We Know Something Is Wrong. Stacey Abrams Says It’s Authoritarianism
- Georgia Fort

- Oct 28
- 3 min read

Across the country, Americans are witnessing things that no longer feel normal: voter purges, mass arrests, military deployments, and a growing disregard for due process. The unease is everywhere, from headlines to living rooms.
“Americans recognize something is wrong,” said Stacey Abrams. “It feels wrong. We are watching the news or seeing something on our for-you page, and even if we don’t pay close attention to politics, we know something’s happening, and that’s the rise of authoritarianism.”
Listen to the full on-air interview with Stacey Abrams
Abrams, a political powerhouse and longtime voting rights advocate, recently launched her 10 Steps Campaign to help Americans name what they are experiencing and organize against it. The campaign outlines the playbook that authoritarians use to seize control and pairs each step with an action people can take to fight back.
“It is never a helpful thing to know that you’re in trouble if no one tells you how to get out of it,” Abrams told me in an interview airing tonight at 6 p.m. on Power 104.7FM. “The 10 Steps Campaign is designed to help us recognize what is wrong and make certain we know it’s not our imagination.”
From Georgia to Texas, Abrams warns that voter purges, redistricting, and the dismantling of diversity programs are not isolated political moves. They are coordinated efforts that threaten democracy itself.
“It’s not that they’ll stop elections,” she said. “They’ll rig them so they can’t lose. That’s what we’re seeing in Texas and Missouri. They’re trying to guarantee the outcome.”
As a journalist, I have spent the past five years covering moments that once felt unimaginable: military presence in American neighborhoods, threats against the press, and new laws limiting what educators can say. Abrams calls it what it is — a deliberate strategy to create chaos and fear.
“This is not unplanned, and it’s intentional,” she said. “The fear, the confusion, the chaos, it’s all intentional. Authoritarians do this. They attack on multiple fronts because they want you to be discombobulated. They want you to be panicked. But they also want you to feel powerless.”
Her warning comes as corporations, universities, and the media face pressure to comply with political rhetoric that undermines constitutional rights. Abrams says those who stay silent or compliant only accelerate the decline.
“When companies eliminate DEI, they’re not rejecting letters, they’re rejecting our humanity,” she said. “If your values disappear when your profits are at risk, you never had values to begin with.”
Still, Abrams refuses to let fear have the final word. She is reminding Americans that collective care is how communities have always survived.
“Before we had power, before we had money, we had each other,” she said. “Panic serves the purpose of our opposition. Awareness, engagement, and hope are how we win.”
Abrams draws strength from her own family’s story.
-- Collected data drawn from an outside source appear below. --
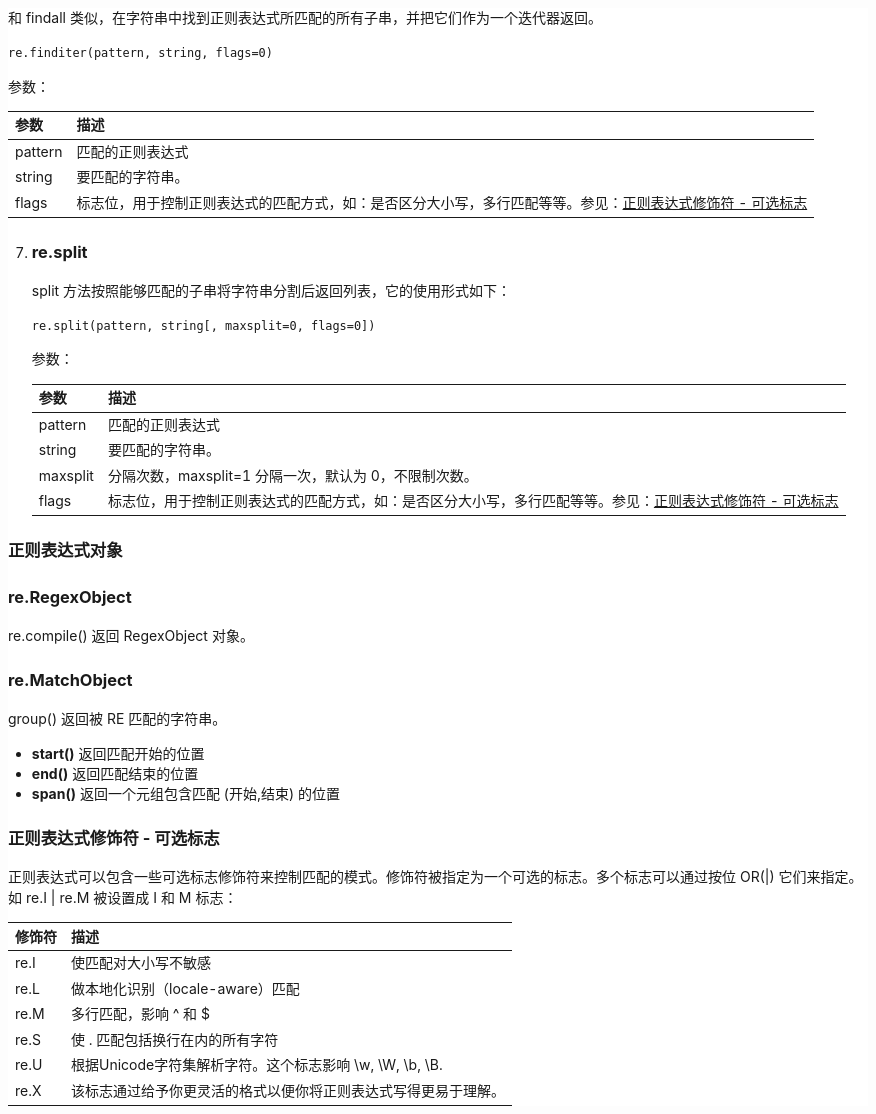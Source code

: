    和 findall 类似，在字符串中找到正则表达式所匹配的所有子串，并把它们作为一个迭代器返回。

   ```
   re.finditer(pattern, string, flags=0)
   ```

   参数：

   | 参数    | 描述                                                         |
   | :------ | :----------------------------------------------------------- |
   | pattern | 匹配的正则表达式                                             |
   | string  | 要匹配的字符串。                                             |
   | flags   | 标志位，用于控制正则表达式的匹配方式，如：是否区分大小写，多行匹配等等。参见：[正则表达式修饰符 - 可选标志](https://www.runoob.com/python/python-reg-expressions.html#flags) |

7. ### re.split

   split 方法按照能够匹配的子串将字符串分割后返回列表，它的使用形式如下：

   ```
   re.split(pattern, string[, maxsplit=0, flags=0])
   ```

   参数：

   | 参数     | 描述                                                         |
   | :------- | :----------------------------------------------------------- |
   | pattern  | 匹配的正则表达式                                             |
   | string   | 要匹配的字符串。                                             |
   | maxsplit | 分隔次数，maxsplit=1 分隔一次，默认为 0，不限制次数。        |
   | flags    | 标志位，用于控制正则表达式的匹配方式，如：是否区分大小写，多行匹配等等。参见：[正则表达式修饰符 - 可选标志](https://www.runoob.com/python/python-reg-expressions.html#flags) |

### 正则表达式对象

### re.RegexObject

re.compile() 返回 RegexObject 对象。

### re.MatchObject

group() 返回被 RE 匹配的字符串。

- **start()** 返回匹配开始的位置
- **end()** 返回匹配结束的位置
- **span()** 返回一个元组包含匹配 (开始,结束) 的位置

### 正则表达式修饰符 - 可选标志

正则表达式可以包含一些可选标志修饰符来控制匹配的模式。修饰符被指定为一个可选的标志。多个标志可以通过按位 OR(|) 它们来指定。如 re.I | re.M 被设置成 I 和 M 标志：

| 修饰符 | 描述                                                         |
| :----- | :----------------------------------------------------------- |
| re.I   | 使匹配对大小写不敏感                                         |
| re.L   | 做本地化识别（locale-aware）匹配                             |
| re.M   | 多行匹配，影响 ^ 和 $                                        |
| re.S   | 使 . 匹配包括换行在内的所有字符                              |
| re.U   | 根据Unicode字符集解析字符。这个标志影响 \w, \W, \b, \B.      |
| re.X   | 该标志通过给予你更灵活的格式以便你将正则表达式写得更易于理解。 |
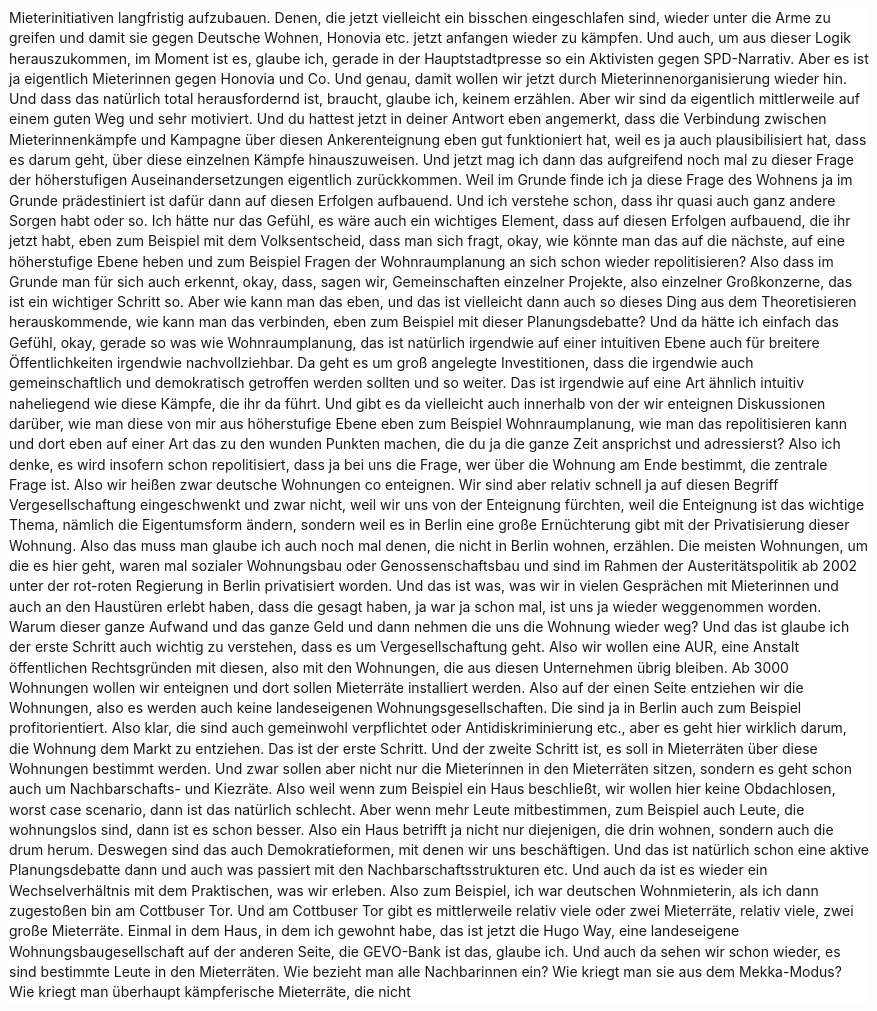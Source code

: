 Mieterinitiativen langfristig aufzubauen. Denen, die jetzt vielleicht ein bisschen eingeschlafen sind, wieder unter die Arme zu greifen und damit sie gegen Deutsche Wohnen, Honovia etc. jetzt anfangen wieder zu kämpfen. Und auch, um aus dieser Logik herauszukommen, im Moment ist es, glaube ich, gerade in der Hauptstadtpresse so ein Aktivisten gegen SPD-Narrativ. Aber es ist ja eigentlich Mieterinnen gegen Honovia und Co. Und genau, damit wollen wir jetzt durch Mieterinnenorganisierung wieder hin. Und dass das natürlich total herausfordernd ist, braucht, glaube ich, keinem erzählen. Aber wir sind da eigentlich mittlerweile auf einem guten Weg und sehr motiviert. Und du hattest jetzt in deiner Antwort eben angemerkt, dass die Verbindung zwischen Mieterinnenkämpfe und Kampagne über diesen Ankerenteignung eben gut funktioniert hat, weil es ja auch plausibilisiert hat, dass es darum geht, über diese einzelnen Kämpfe hinauszuweisen. Und jetzt mag ich dann das aufgreifend noch mal zu dieser Frage der höherstufigen Auseinandersetzungen eigentlich zurückkommen. Weil im Grunde finde ich ja diese Frage des Wohnens ja im Grunde prädestiniert ist dafür dann auf diesen Erfolgen aufbauend. Und ich verstehe schon, dass ihr quasi auch ganz andere Sorgen habt oder so. Ich hätte nur das Gefühl, es wäre auch ein wichtiges Element, dass auf diesen Erfolgen aufbauend, die ihr jetzt habt, eben zum Beispiel mit dem Volksentscheid, dass man sich fragt, okay, wie könnte man das auf die nächste, auf eine höherstufige Ebene heben und zum Beispiel Fragen der Wohnraumplanung an sich schon wieder repolitisieren? Also dass im Grunde man für sich auch erkennt, okay, dass, sagen wir, Gemeinschaften einzelner Projekte, also einzelner Großkonzerne, das ist ein wichtiger Schritt so. Aber wie kann man das eben, und das ist vielleicht dann auch so dieses Ding aus dem Theoretisieren herauskommende, wie kann man das verbinden, eben zum Beispiel mit dieser Planungsdebatte? Und da hätte ich einfach das Gefühl, okay, gerade so was wie Wohnraumplanung, das ist natürlich irgendwie auf einer intuitiven Ebene auch für breitere Öffentlichkeiten irgendwie nachvollziehbar. Da geht es um groß angelegte Investitionen, dass die irgendwie auch gemeinschaftlich und demokratisch getroffen werden sollten und so weiter. Das ist irgendwie auf eine Art ähnlich intuitiv naheliegend wie diese Kämpfe, die ihr da führt. Und gibt es da vielleicht auch innerhalb von der wir enteignen Diskussionen darüber, wie man diese von mir aus höherstufige Ebene eben zum Beispiel Wohnraumplanung, wie man das repolitisieren kann und dort eben auf einer Art das zu den wunden Punkten machen, die du ja die ganze Zeit ansprichst und adressierst? Also ich denke, es wird insofern schon repolitisiert, dass ja bei uns die Frage, wer über die Wohnung am Ende bestimmt, die zentrale Frage ist. Also wir heißen zwar deutsche Wohnungen co enteignen. Wir sind aber relativ schnell ja auf diesen Begriff Vergesellschaftung eingeschwenkt und zwar nicht, weil wir uns von der Enteignung fürchten, weil die Enteignung ist das wichtige Thema, nämlich die Eigentumsform ändern, sondern weil es in Berlin eine große Ernüchterung gibt mit der Privatisierung dieser Wohnung. Also das muss man glaube ich auch noch mal denen, die nicht in Berlin wohnen, erzählen. Die meisten Wohnungen, um die es hier geht, waren mal sozialer Wohnungsbau oder Genossenschaftsbau und sind im Rahmen der Austeritätspolitik ab 2002 unter der rot-roten Regierung in Berlin privatisiert worden. Und das ist was, was wir in vielen Gesprächen mit Mieterinnen und auch an den Haustüren erlebt haben, dass die gesagt haben, ja war ja schon mal, ist uns ja wieder weggenommen worden. Warum dieser ganze Aufwand und das ganze Geld und dann nehmen die uns die Wohnung wieder weg? Und das ist glaube ich der erste Schritt auch wichtig zu verstehen, dass es um Vergesellschaftung geht. Also wir wollen eine AUR, eine Anstalt öffentlichen Rechtsgründen mit diesen, also mit den Wohnungen, die aus diesen Unternehmen übrig bleiben. Ab 3000 Wohnungen wollen wir enteignen und dort sollen Mieterräte installiert werden. Also auf der einen Seite entziehen wir die Wohnungen, also es werden auch keine landeseigenen Wohnungsgesellschaften. Die sind ja in Berlin auch zum Beispiel profitorientiert. Also klar, die sind auch gemeinwohl verpflichtet oder Antidiskriminierung etc., aber es geht hier wirklich darum, die Wohnung dem Markt zu entziehen. Das ist der erste Schritt. Und der zweite Schritt ist, es soll in Mieterräten über diese Wohnungen bestimmt werden. Und zwar sollen aber nicht nur die Mieterinnen in den Mieterräten sitzen, sondern es geht schon auch um Nachbarschafts- und Kiezräte. Also weil wenn zum Beispiel ein Haus beschließt, wir wollen hier keine Obdachlosen, worst case scenario, dann ist das natürlich schlecht. Aber wenn mehr Leute mitbestimmen, zum Beispiel auch Leute, die wohnungslos sind, dann ist es schon besser. Also ein Haus betrifft ja nicht nur diejenigen, die drin wohnen, sondern auch die drum herum. Deswegen sind das auch Demokratieformen, mit denen wir uns beschäftigen. Und das ist natürlich schon eine aktive Planungsdebatte dann und auch was passiert mit den Nachbarschaftsstrukturen etc. Und auch da ist es wieder ein Wechselverhältnis mit dem Praktischen, was wir erleben. Also zum Beispiel, ich war deutschen Wohnmieterin, als ich dann zugestoßen bin am Cottbuser Tor. Und am Cottbuser Tor gibt es mittlerweile relativ viele oder zwei Mieterräte, relativ viele, zwei große Mieterräte. Einmal in dem Haus, in dem ich gewohnt habe, das ist jetzt die Hugo Way, eine landeseigene Wohnungsbaugesellschaft auf der anderen Seite, die GEVO-Bank ist das, glaube ich. Und auch da sehen wir schon wieder, es sind bestimmte Leute in den Mieterräten. Wie bezieht man alle Nachbarinnen ein? Wie kriegt man sie aus dem Mekka-Modus? Wie kriegt man überhaupt kämpferische Mieterräte, die nicht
Her parents were civil rights activists, and her ancestors lived through slavery, Jim Crow, and disenfranchisement in the Deep South.
“I don’t lose hope because my family survived everything America threw at them,” she said. “We’ve become more than our worst enemies could have imagined.”
The combination of military enforcement, mass arrests, and deportations has left many Americans feeling hopeless. But Abrams’ 10 Steps Campaign offers a path forward. It gives people ten specific ways to reclaim their power, resist fear, and restore faith in democracy.
“They’ve already done their ten steps to seize power,” Abrams said. “It’s our turn to do our ten to fight back and win.”
Her message is clear: The rise of authoritarianism is real, but it is not final. Americans still have the power to write a different story, and that begins with each of us choosing to act.